Duque no está pasando por un momento fácil como presidente. Al igual que Chile y Ecuador, Colombia se ha visto sacudida por protestas a causa de las tarifas del transporte, los aumentos del precio de la gasolina, la desigualdad, las deficiencias educativas y un sistema fiscal injusto. El sindicato de docentes exige salarios más altos. Miles han salido a las calles de Bogotá en apoyo de los acuerdos de paz que no entusiasman mucho a Duque. Las investigaciones sobre mala conducta militar durante la lucha interna de los últimos 20 años revelan delitos trágicos y vergonzosos.
Entonces, ¿por qué un presidente conservador, asediado por las protestas, se comporta de una manera tan improbable con los refugiados?
En primer lugar, detener el flujo de personas de Venezuela a través de la frontera porosa es casi imposible sin tomar medidas duras y costosas.
En segundo lugar, antes de la era de Maduro, eran los colombianos quienes solían cruzar la frontera hacia Venezuela. En las décadas de 1970 y 1980, el auge petrolero venezolano atrajo a unos 2 millones de inmigrantes colombianos, la mayoría de los cuales huían de la violencia de la guerra contra las FARC. Incluso hoy, después de los acuerdos de paz de 2016, Colombia tiene más personas desplazadas dentro de su territorio que cualquier otro país del mundo, excepto Siria. Muchos colombianos recuerdan esa historia, lo que hace que estén más dispuestos a recibir refugiados.
Finalmente, también influye la profunda aversión de Duque por la dictadura de Maduro. Al igual que su mentor —según algunos su patrón—, el ex presidente Álvaro Uribe, Duque ha estado en la vanguardia de múltiples intentos para destituir a Maduro o convocar a nuevas elecciones en Venezuela. Difícilmente podría rechazar o maltratar a las víctimas de un régimen que se ha propuesto derribar.
Esta actitud contrasta con la de otras naciones sudamericanas.
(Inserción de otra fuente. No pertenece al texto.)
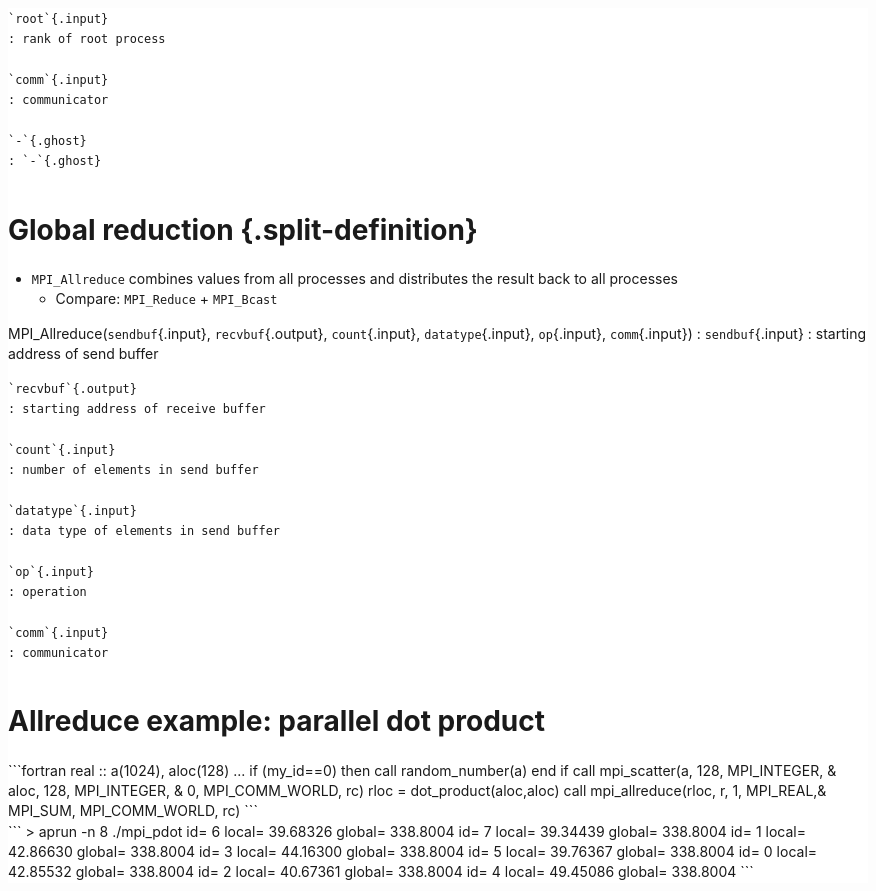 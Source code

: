     `root`{.input} 
    : rank of root process

    `comm`{.input}
    : communicator

    `-`{.ghost}
    : `-`{.ghost}

# Global reduction {.split-definition}

- `MPI_Allreduce` combines values from all processes and distributes
  the result back to all processes
	- Compare: `MPI_Reduce` + `MPI_Bcast` 

MPI_Allreduce(`sendbuf`{.input}, `recvbuf`{.output}, `count`{.input}, `datatype`{.input}, `op`{.input}, `comm`{.input})
  : `sendbuf`{.input} 
    : starting address of send buffer

    `recvbuf`{.output}
    : starting address of receive buffer

    `count`{.input}
    : number of elements in send buffer

    `datatype`{.input}
    : data type of elements in send buffer

    `op`{.input} 
    : operation

    `comm`{.input} 
    : communicator

# Allreduce example: parallel dot product

<div class=column>
```fortran
real :: a(1024), aloc(128)
...
if (my_id==0) then
    call random_number(a)
end if
call mpi_scatter(a, 128, MPI_INTEGER, &
                 aloc, 128, MPI_INTEGER, &
                 0, MPI_COMM_WORLD, rc)
rloc = dot_product(aloc,aloc)
call mpi_allreduce(rloc, r, 1, MPI_REAL,&
                   MPI_SUM, MPI_COMM_WORLD,
                   rc)
```
</div>
<div class=column>
```
> aprun -n 8 ./mpi_pdot
 id= 6 local= 39.68326  global= 338.8004
 id= 7 local= 39.34439  global= 338.8004
 id= 1 local= 42.86630  global= 338.8004
 id= 3 local= 44.16300  global= 338.8004
 id= 5 local= 39.76367  global= 338.8004
 id= 0 local= 42.85532  global= 338.8004
 id= 2 local= 40.67361  global= 338.8004
 id= 4 local= 49.45086  global= 338.8004
```
</div>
Como dijo José Miguel Vivanco, director de Human Rights Watch para América Latina: “El ejemplo que sigue dando Colombia con su generosa acogida a los migrantes venezolanos es admirable. Ojalá que Chile, Argentina, México, Perú, Brasil, Ecuador y Estados Unidos replicaran, aunque fuera parcialmente, esta política humanitaria”. Lamentablemente, eso no ha sucedido.
Chile ha comenzado a exigirles visas y pasaportes a los refugiados venezolanos; la mayoría carece de ambos documentos. Ecuador, un importante país de paso, ahora también les solicita una visa para entrar. Perú, con 860.000 migrantes venezolanos, sigue siendo relativamente hospitalario, pero también ha empezado a establecer restricciones. México los acosa en aeropuertos y cruces fronterizos terrestres.
Colombia está prácticamente sola en este asunto. El financiamiento internacional para la crisis venezolana es escaso; la comunidad internacional ha gastado menos de 1.000 millones de dólares en los últimos 7 años. Según un estudio de The Brookings Institution, esto se traduce en 125 dólares por cada refugiado venezolano. En contraste, el mundo ha dedicado aproximadamente 1.500 dólares por cada refugiado sirio.
Washington debería proporcionar mucha más ayuda de la que da, pero también deberían hacerlo otras naciones ricas. La crisis en la región no es tan diferente en tamaño, impacto y tragedia a la de Siria. Es la mayor crisis humanitaria de América Latina en años, y el país más afectado por ella merece apoyo y ayuda.